▸ Work item:
In the listing below, locate the lines that hold the string "Shutter". Copy those lines.

▸ Input:
.....
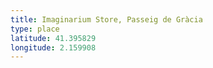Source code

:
 ```yaml
---
title: Imaginarium Store, Passeig de Gràcia
type: place
latitude: 41.395829
longitude: 2.159908
---
```

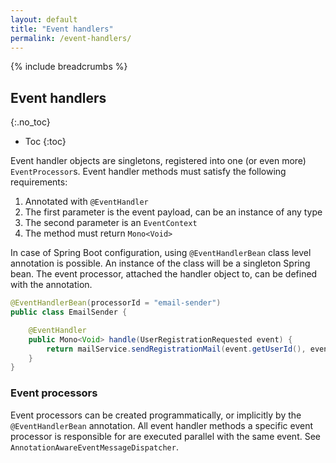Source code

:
 ```yaml
---
layout: default
title: "Event handlers"
permalink: /event-handlers/
---
```


{% include breadcrumbs %}

## Event handlers
{:.no_toc}

* Toc
{:toc}

Event handler objects are singletons, registered into one (or even more) `EventProcessor`s. Event handler methods must satisfy
the following requirements:

1. Annotated with `@EventHandler`
2. The first parameter is the event payload, can be an instance of any type
3. The second parameter is an `EventContext`
4. The method must return `Mono<Void>`

In case of Spring Boot configuration, using `@EventHandlerBean` class level annotation is possible. An instance of the class will be a singleton
Spring bean. The event processor, attached the handler object to, can be defined with the annotation.

```java
@EventHandlerBean(processorId = "email-sender")
public class EmailSender {

    @EventHandler
    public Mono<Void> handle(UserRegistrationRequested event) {
        return mailService.sendRegistrationMail(event.getUserId(), event.getEmail(), event.getUsername());
    }
}
```

### Event processors

Event processors can be created programmatically, or implicitly by the `@EventHandlerBean` annotation. All event handler methods a specific
event processor is responsible for are executed parallel with the same event. See `AnnotationAwareEventMessageDispatcher`.
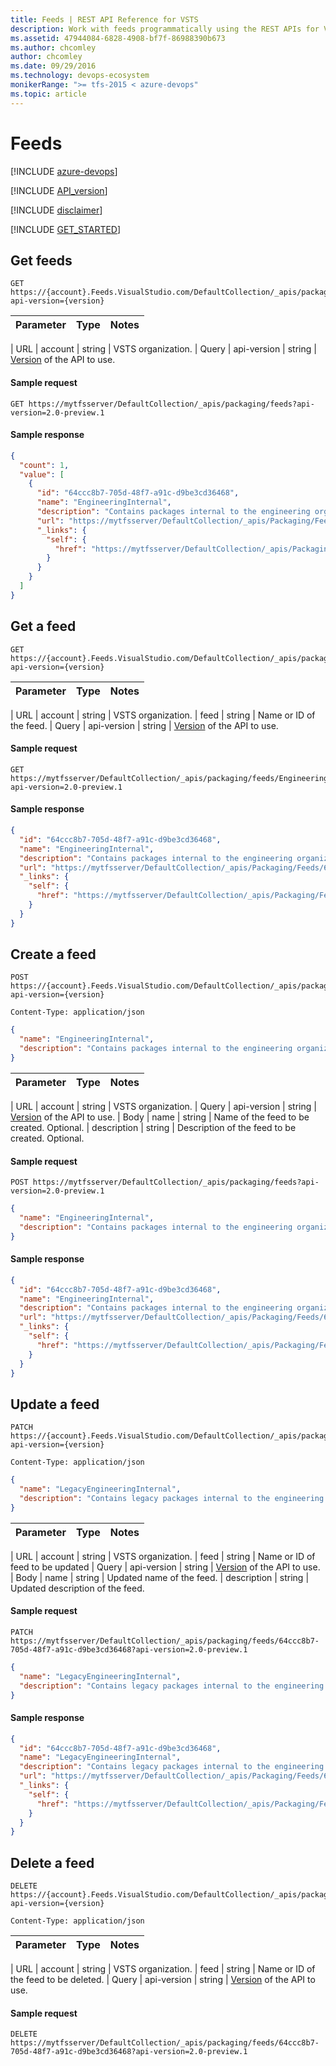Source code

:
 ```yaml
---
title: Feeds | REST API Reference for VSTS
description: Work with feeds programmatically using the REST APIs for VSTS .
ms.assetid: 47944084-6828-4908-bf7f-86988390b673
ms.author: chcomley
author: chcomley
ms.date: 09/29/2016
ms.technology: devops-ecosystem
monikerRange: ">= tfs-2015 < azure-devops"
ms.topic: article
---
```


# Feeds

[!INCLUDE [azure-devops](../_data/azure-devops-message.md)]

[!INCLUDE [API_version](../_data/version2-preview1.md)]

[!INCLUDE [disclaimer](../_data/disclaimer.md)]

[!INCLUDE [GET_STARTED](../_data/get-started.md)]

## Get feeds

<a name="getfeeds" />

```no-highlight
GET https://{account}.Feeds.VisualStudio.com/DefaultCollection/_apis/packaging/feeds?api-version={version}
```

| Parameter | Type | Notes |
| :-------- | :--- | :---- |


| URL
| account | string | VSTS organization.
| Query
| api-version | string | [Version](../../concepts/rest-api-versioning.md) of the API to use.

#### Sample request

```
GET https://mytfsserver/DefaultCollection/_apis/packaging/feeds?api-version=2.0-preview.1
```

#### Sample response

```json
{
  "count": 1,
  "value": [
    {
      "id": "64ccc8b7-705d-48f7-a91c-d9be3cd36468",
      "name": "EngineeringInternal",
      "description": "Contains packages internal to the engineering organization",
      "url": "https://mytfsserver/DefaultCollection/_apis/Packaging/Feeds/64ccc8b7-705d-48f7-a91c-d9be3cd36468",
      "_links": {
        "self": {
          "href": "https://mytfsserver/DefaultCollection/_apis/Packaging/Feeds/64ccc8b7-705d-48f7-a91c-d9be3cd36468"
        }
      }
    }
  ]
}
```

## Get a feed

```no-highlight
GET https://{account}.Feeds.VisualStudio.com/DefaultCollection/_apis/packaging/feeds/{feed}?api-version={version}
```

| Parameter | Type | Notes |
| :-------- | :--- | :---- |


| URL
| account | string | VSTS organization.
| feed | string | Name or ID of the feed.
| Query
| api-version | string | [Version](../../concepts/rest-api-versioning.md) of the API to use.

#### Sample request

```
GET https://mytfsserver/DefaultCollection/_apis/packaging/feeds/EngineeringInternal?api-version=2.0-preview.1
```

#### Sample response

```json
{
  "id": "64ccc8b7-705d-48f7-a91c-d9be3cd36468",
  "name": "EngineeringInternal",
  "description": "Contains packages internal to the engineering organization",
  "url": "https://mytfsserver/DefaultCollection/_apis/Packaging/Feeds/64ccc8b7-705d-48f7-a91c-d9be3cd36468",
  "_links": {
    "self": {
      "href": "https://mytfsserver/DefaultCollection/_apis/Packaging/Feeds/64ccc8b7-705d-48f7-a91c-d9be3cd36468"
    }
  }
}
```

## Create a feed

<a name="createafeed" />

```no-highlight
POST https://{account}.Feeds.VisualStudio.com/DefaultCollection/_apis/packaging/feeds?api-version={version}
```

```http
Content-Type: application/json
```

```json
{
  "name": "EngineeringInternal",
  "description": "Contains packages internal to the engineering organization"
}
```

| Parameter | Type | Notes |
| :-------- | :--- | :---- |


| URL
| account | string | VSTS organization.
| Query
| api-version | string | [Version](../../concepts/rest-api-versioning.md) of the API to use.
| Body
| name | string | Name of the feed to be created. Optional.
| description | string | Description of the feed to be created. Optional.

#### Sample request

```
POST https://mytfsserver/DefaultCollection/_apis/packaging/feeds?api-version=2.0-preview.1
```

```json
{
  "name": "EngineeringInternal",
  "description": "Contains packages internal to the engineering organization"
}
```

#### Sample response

```json
{
  "id": "64ccc8b7-705d-48f7-a91c-d9be3cd36468",
  "name": "EngineeringInternal",
  "description": "Contains packages internal to the engineering organization",
  "url": "https://mytfsserver/DefaultCollection/_apis/Packaging/Feeds/64ccc8b7-705d-48f7-a91c-d9be3cd36468",
  "_links": {
    "self": {
      "href": "https://mytfsserver/DefaultCollection/_apis/Packaging/Feeds/64ccc8b7-705d-48f7-a91c-d9be3cd36468"
    }
  }
}
```

## Update a feed

```no-highlight
PATCH https://{account}.Feeds.VisualStudio.com/DefaultCollection/_apis/packaging/feeds/{feed}?api-version={version}
```

```http
Content-Type: application/json
```

```json
{
  "name": "LegacyEngineeringInternal",
  "description": "Contains legacy packages internal to the engineering organization"
}
```

| Parameter | Type | Notes |
| :-------- | :--- | :---- |


| URL
| account | string | VSTS organization.
| feed | string | Name or ID of feed to be updated
| Query
| api-version | string | [Version](../../concepts/rest-api-versioning.md) of the API to use.
| Body
| name | string | Updated name of the feed.
| description | string | Updated description of the feed.

#### Sample request

```
PATCH https://mytfsserver/DefaultCollection/_apis/packaging/feeds/64ccc8b7-705d-48f7-a91c-d9be3cd36468?api-version=2.0-preview.1
```

```json
{
  "name": "LegacyEngineeringInternal",
  "description": "Contains legacy packages internal to the engineering organization"
}
```

#### Sample response

```json
{
  "id": "64ccc8b7-705d-48f7-a91c-d9be3cd36468",
  "name": "LegacyEngineeringInternal",
  "description": "Contains legacy packages internal to the engineering organization",
  "url": "https://mytfsserver/DefaultCollection/_apis/Packaging/Feeds/64ccc8b7-705d-48f7-a91c-d9be3cd36468",
  "_links": {
    "self": {
      "href": "https://mytfsserver/DefaultCollection/_apis/Packaging/Feeds/64ccc8b7-705d-48f7-a91c-d9be3cd36468"
    }
  }
}
```

## Delete a feed

```no-highlight
DELETE https://{account}.Feeds.VisualStudio.com/DefaultCollection/_apis/packaging/feeds/{feed}?api-version={version}
```

```http
Content-Type: application/json
```

| Parameter | Type | Notes |
| :-------- | :--- | :---- |


| URL
| account | string | VSTS organization.
| feed | string | Name or ID of the feed to be deleted.
| Query
| api-version | string | [Version](../../concepts/rest-api-versioning.md) of the API to use.

#### Sample request

```
DELETE https://mytfsserver/DefaultCollection/_apis/packaging/feeds/64ccc8b7-705d-48f7-a91c-d9be3cd36468?api-version=2.0-preview.1
```
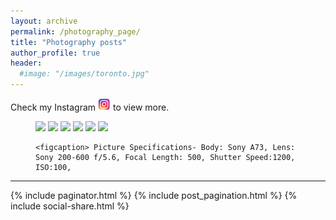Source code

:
 ```yaml
---
layout: archive
permalink: /photography_page/
title: "Photography posts"
author_profile: true
header:
  #image: "/images/toronto.jpg"
---
```


Check my Instagram [![View more at my](/images/rsz_instagram-logo.png)](https://www.instagram.com/picbysu/) to view more.

<figure class="half">
    <a href="/assets/photography/A7300404.jpg"><img src="{{ site.url }}{{ site.baseurl }}/assets/photography/A7300404.jpg" ></a>
    <a href="/assets/photography/A7300708-2.jpg"><img src="{{ site.url }}{{ site.baseurl }}/assets/photography/A7300708-2.jpg" ></a>
    <a href="/assets/photography/A7301131-2.jpg"><img src="{{ site.url }}{{ site.baseurl }}/assets/photography/A7301131-2.jpg" ></a>
    <a href="/assets/photography/A7301516-2.jpg"><img src="{{ site.url }}{{ site.baseurl }}/assets/photography/A7301516-2.jpg" ></a>
    <a href="/assets/photography/A7301628.jpg"><img src="{{ site.url }}{{ site.baseurl }}/assets/photography/A7301628.jpg" ></a>
    <a href="/assets/photography/A7309245-3.jpg"><img src="{{ site.url }}{{ site.baseurl }}assets/photography/A7309245-3.jpg" ></a>

      

    <figcaption> Picture Specifications- Body: Sony A73, Lens: Sony 200-600 f/5.6, Focal Length: 500, Shutter Speed:1200, ISO:100,
 </figcaption>
</figure>
<!-- > Lear more about Picture: 1. [Nathan Phillips Square & City Hall](https://www.toronto.ca/data/parks/prd/facilities/complex/1089/index.html) 2. [Nepean Point](http://ncc-ccn.gc.ca/places/nepean-point) -->

---

<!-- <figure class="half">
    <a href="/assets/photography/DSC_0117-2.jpg"><img src="{{ site.url }}{{ site.baseurl }}/assets/photography/DSC_0117-2.jpg" ></a>
      <a href="/assets/photography/DSC_0167.jpg"><img src="{{ site.url }}{{ site.baseurl }}/assets/photography/DSC_0167.jpg" ></a>
    <figcaption> Camera: NIKON D3400, Lens: 17.0-50.0 mm f/2.8, Focal Length: 17, Shutter Speed: 30, Aperture: 9, ISO: 100, Date Taken: 2018-05-20T20:37:55-04:00 </figcaption>
</figure>

> Picture Location: 1. [National Museums](https://www.ottawatourism.ca/ottawa-insider/ottawas-seven-national-museums/) 2. [G3 Montreal](https://www.g3.ca/farmers-equity-plan) -->

  {% include paginator.html %}
  {% include post_pagination.html %}
  {% include social-share.html %}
.....
▸ Finished exercise:
    <figcaption> Picture Specifications- Body: Sony A73, Lens: Sony 200-600 f/5.6, Focal Length: 500, Shutter Speed:1200, ISO:100,
    <figcaption> Camera: NIKON D3400, Lens: 17.0-50.0 mm f/2.8, Focal Length: 17, Shutter Speed: 30, Aperture: 9, ISO: 100, Date Taken: 2018-05-20T20:37:55-04:00 </figcaption>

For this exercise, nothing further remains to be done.